= 3rd Central Leading Organisation of the Chinese Communist Party =

4th electoral term of the Central Bureau of the Chinese Communist Party

The 3rd Central Leading Organisation of the Chinese Communist Party (CCP) was elected by the 3rd Central Executive Committee (CEC) of the CCP in the aftermath of the party's 3rd National Congress.
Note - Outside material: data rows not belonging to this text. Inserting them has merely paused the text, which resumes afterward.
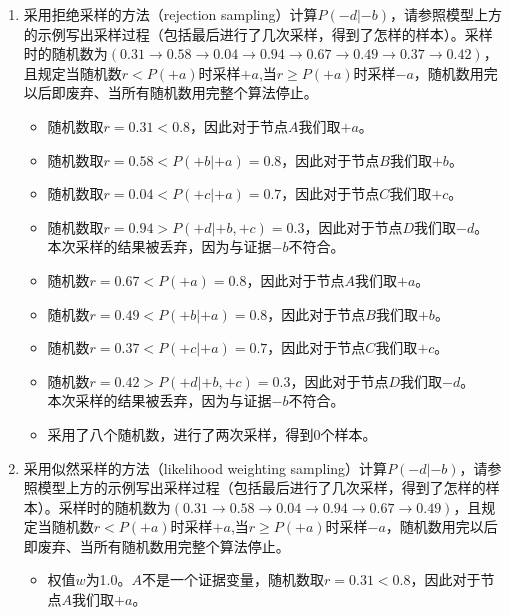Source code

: \begin{enumerate}
    \item 采用拒绝采样的方法（rejection sampling）计算$P(-d|-b)$，请参照模型上方的示例写出采样过程（包括最后进行了几次采样，得到了怎样的样本）。采样时的随机数为$(0.31\rightarrow 0.58\rightarrow 0.04 \rightarrow 0.94 \rightarrow 0.67 \rightarrow 0.49\rightarrow 0.37 \rightarrow 0.42)$，且规定当随机数$r<P(+a)$时采样$+a$,当$r\geq P(+a)$时采样$-a$，随机数用完以后即废弃、当所有随机数用完整个算法停止。
    \begin{solution}
        \begin{itemize}
            \item 随机数取$r=0.31<0.8$，因此对于节点$A$我们取$+a$。
            \item 随机数取$r=0.58<P(+b|+a)=0.8$，因此对于节点$B$我们取$+b$。
            \item 随机数取$r=0.04<P(+c|+a)=0.7$，因此对于节点$C$我们取$+c$。
            \item 随机数取$r=0.94>P(+d|+b,+c)=0.3$，因此对于节点$D$我们取$-d$。\\
            本次采样的结果被丢弃，因为与证据$-b$不符合。
            \item 随机数$r=0.67<P(+a)=0.8$，因此对于节点$A$我们取$+a$。
            \item 随机数$r=0.49<P(+b|+a)=0.8$，因此对于节点$B$我们取$+b$。
            \item 随机数$r=0.37<P(+c|+a)=0.7$，因此对于节点$C$我们取$+c$。
            \item 随机数$r=0.42>P(+d|+b, +c)=0.3$，因此对于节点$D$我们取$-d$。\\
            本次采样的结果被丢弃，因为与证据$-b$不符合。
            \item 采用了八个随机数，进行了两次采样，得到0个样本。
        \end{itemize}
    \end{solution}
    \item 采用似然采样的方法（likelihood weighting sampling）计算$P(-d|-b)$，请参照模型上方的示例写出采样过程（包括最后进行了几次采样，得到了怎样的样本）。采样时的随机数为$(0.31\rightarrow 0.58\rightarrow 0.04 \rightarrow 0.94 \rightarrow 0.67 \rightarrow 0.49)$，且规定当随机数$r<P(+a)$时采样$+a$,当$r\geq P(+a)$时采样$-a$，随机数用完以后即废弃、当所有随机数用完整个算法停止。
    \begin{solution}
        \begin{itemize}
            \item 权值$w$为1.0。$A$不是一个证据变量，随机数取$r=0.31<0.8$，因此对于节点$A$我们取$+a$。

\end{itemize}
\end{solution}
\end{enumerate}
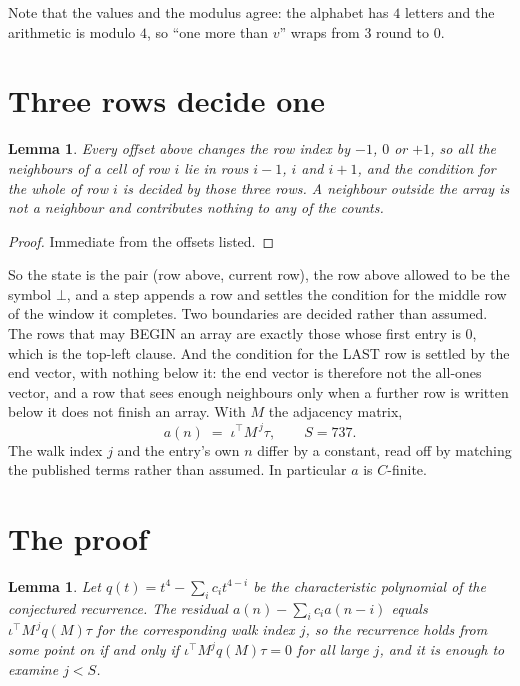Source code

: \documentclass[11pt,a4paper]{article}
\theoremstyle{plain}
\newtheorem{lemma}[theorem]{Lemma}
\theoremstyle{definition}
\begin{document}
Note that the values and the modulus agree: the alphabet has $4$ letters and the arithmetic
is modulo $4$, so ``one more than $v$'' wraps from $3$ round to $0$.

\section{Three rows decide one}

\begin{lemma}\label{lem:win}
Every offset above changes the row index by $-1$, $0$ or $+1$, so all the neighbours of a cell
of row $i$ lie in rows $i-1$, $i$ and $i+1$, and the condition for the whole of row $i$ is
decided by those three rows. A neighbour outside the array is not a neighbour and contributes
nothing to any of the counts.
\end{lemma}

\begin{proof}
Immediate from the offsets listed.
\end{proof}

So the state is the pair (row above, current row), the row above allowed to be the symbol
$\bot$, and a step appends a row and settles the condition for the middle row of the window it
completes. Two boundaries are decided rather than assumed. The rows that may BEGIN an array are
exactly those whose first entry is $0$, which is the top-left clause. And the condition for the
LAST row is settled by the end vector, with nothing below it: the end vector is therefore not
the all-ones vector, and a row that sees enough neighbours only when a further row is written
below it does not finish an array. With $M$ the adjacency matrix,
\[
a(n)\;=\;\iota^{\!\top}M^{\,j}\tau ,\qquad S=737.
\]
The walk index $j$ and the entry's own $n$ differ by a constant, read off by matching the
published terms rather than assumed. In particular $a$ is $C$-finite.

\section{The proof}

\begin{lemma}\label{lem:crit}
Let $q(t)=t^{4}-\sum_i c_it^{4-i}$ be the characteristic polynomial of the
conjectured recurrence. The residual $a(n)-\sum_ic_ia(n-i)$ equals
$\iota^{\!\top}M^{\,j}q(M)\tau$ for the corresponding walk index $j$, so the recurrence
holds from some point on if and only if $\iota^{\!\top}M^{j}q(M)\tau=0$ for all large $j$,
and it is enough to examine $j<S$.
\end{lemma}
\end{document}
The term "Central Leading Organisation" encompasses all executive and work organs elected by the Central Executive Committee, and in this instance, means the Central Bureau and the Politburo elected by the 3rd CEC. This electoral term was succeeded by the 4th Central Bureau in 1925, in which the Politburo was discontinued.

==Composition==
===Central Bureau===

Members of the Central Bureau of the 3rd Central Executive Committee of the Chinese Communist Party
| Officeholder |  | 4th | Birth | PM | Death | Birthplace | Ref. |
|---|---|---|---|---|---|---|---|
| Cai Hesen | 蔡和森 | Elected | 1895 | 1921 | 1931 | Shanghai |  |
| Chen Duxiu | 陳獨秀 | Elected | 1879 | 1921 | 1942 | Anhui |  |
| Luo Zhanglong | 罗章龙 | Not | 1896 | 1921 | 1995 | Hunan |  |
| Mao Zedong | 毛泽东 | Not | 1893 | 1921 | 1976 | Hunan |  |
| Tan Pingshan | 譚平山 | Not | 1886 | 1921 | 1956 | Guangdong |  |
| Wang Hebo | 王荷波 | Not | 1882 | 1922 | 1927 | Fujian |  |

===Politburo (November 1924 – January 1925)===

Members of the Political Bureau of the 3rd Central Executive Committee of the Chinese Communist Party
| Rank | Officeholder |  | Birth | PM | Death | Birthplace | Ethnicity | Ref. |
|---|---|---|---|---|---|---|---|---|
| 1 | Chen Duxiu | 陳獨秀 | 1879 | 1921 | 1942 | Anhui | Han |  |
| 2 | Cai Hesen | 蔡和森 | 1895 | 1921 | 1931 | Shanghai | Han |  |
| 3 | Grigori Voitinsky | 维经斯基 | 1893 | Not | 1953 | Russian Empire | Russian |  |

==Bibliography==
- "Mao: The Real Story" (2012)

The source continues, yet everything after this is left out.